WORK ITEM: Going through the entries below, copy out each line that contains "target".

EXERCISE INPUTS:
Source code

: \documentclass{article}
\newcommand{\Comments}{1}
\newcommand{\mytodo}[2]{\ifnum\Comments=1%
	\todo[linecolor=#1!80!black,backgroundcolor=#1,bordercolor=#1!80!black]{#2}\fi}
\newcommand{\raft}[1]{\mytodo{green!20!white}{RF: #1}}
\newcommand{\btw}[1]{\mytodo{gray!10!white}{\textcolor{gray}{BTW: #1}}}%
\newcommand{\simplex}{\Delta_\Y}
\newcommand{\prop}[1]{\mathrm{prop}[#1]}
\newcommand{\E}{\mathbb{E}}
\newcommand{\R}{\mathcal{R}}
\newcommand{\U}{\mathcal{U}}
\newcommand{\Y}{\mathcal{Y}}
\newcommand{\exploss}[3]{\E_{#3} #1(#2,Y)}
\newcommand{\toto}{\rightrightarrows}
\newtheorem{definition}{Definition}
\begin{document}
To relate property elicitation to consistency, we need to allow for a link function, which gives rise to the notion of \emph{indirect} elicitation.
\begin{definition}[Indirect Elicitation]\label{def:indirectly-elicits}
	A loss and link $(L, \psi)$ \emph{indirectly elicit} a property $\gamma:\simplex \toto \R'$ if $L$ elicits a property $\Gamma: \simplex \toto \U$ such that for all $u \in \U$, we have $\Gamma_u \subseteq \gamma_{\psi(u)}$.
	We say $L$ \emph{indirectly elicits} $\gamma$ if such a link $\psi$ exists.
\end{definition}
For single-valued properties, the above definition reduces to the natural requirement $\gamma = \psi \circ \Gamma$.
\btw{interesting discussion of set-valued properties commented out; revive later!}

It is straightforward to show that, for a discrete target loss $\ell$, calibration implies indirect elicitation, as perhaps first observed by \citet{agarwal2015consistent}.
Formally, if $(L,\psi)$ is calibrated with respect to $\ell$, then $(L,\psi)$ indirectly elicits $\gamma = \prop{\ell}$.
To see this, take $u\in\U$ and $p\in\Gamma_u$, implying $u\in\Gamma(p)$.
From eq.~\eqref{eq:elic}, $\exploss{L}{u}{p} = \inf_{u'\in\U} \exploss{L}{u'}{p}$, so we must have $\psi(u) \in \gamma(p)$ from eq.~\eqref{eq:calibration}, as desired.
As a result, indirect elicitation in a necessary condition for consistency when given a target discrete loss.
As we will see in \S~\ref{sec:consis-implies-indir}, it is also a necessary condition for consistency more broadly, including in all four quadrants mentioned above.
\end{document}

ANSWER TO THIS EXERCISE:
It is straightforward to show that, for a discrete target loss $\ell$, calibration implies indirect elicitation, as perhaps first observed by \citet{agarwal2015consistent}.
As a result, indirect elicitation in a necessary condition for consistency when given a target discrete loss.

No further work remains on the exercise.